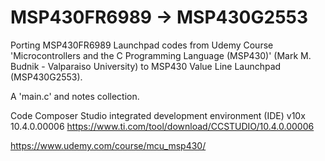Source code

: # MSP430FR6989 -> MSP430G2553  
Porting MSP430FR6989 Launchpad codes from Udemy Course 'Microcontrollers and the C Programming Language (MSP430)' (Mark M. Budnik - Valparaiso University) to MSP430 Value Line Launchpad (MSP430G2553).

A 'main.c' and notes collection.

Code Composer Studio integrated development environment (IDE) v10x 10.4.0.00006
https://www.ti.com/tool/download/CCSTUDIO/10.4.0.00006

https://www.udemy.com/course/mcu_msp430/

::::

Set aside each line above that includes the string "https" and report it.

> [Response area]
https://www.ti.com/tool/download/CCSTUDIO/10.4.0.00006
https://www.udemy.com/course/mcu_msp430/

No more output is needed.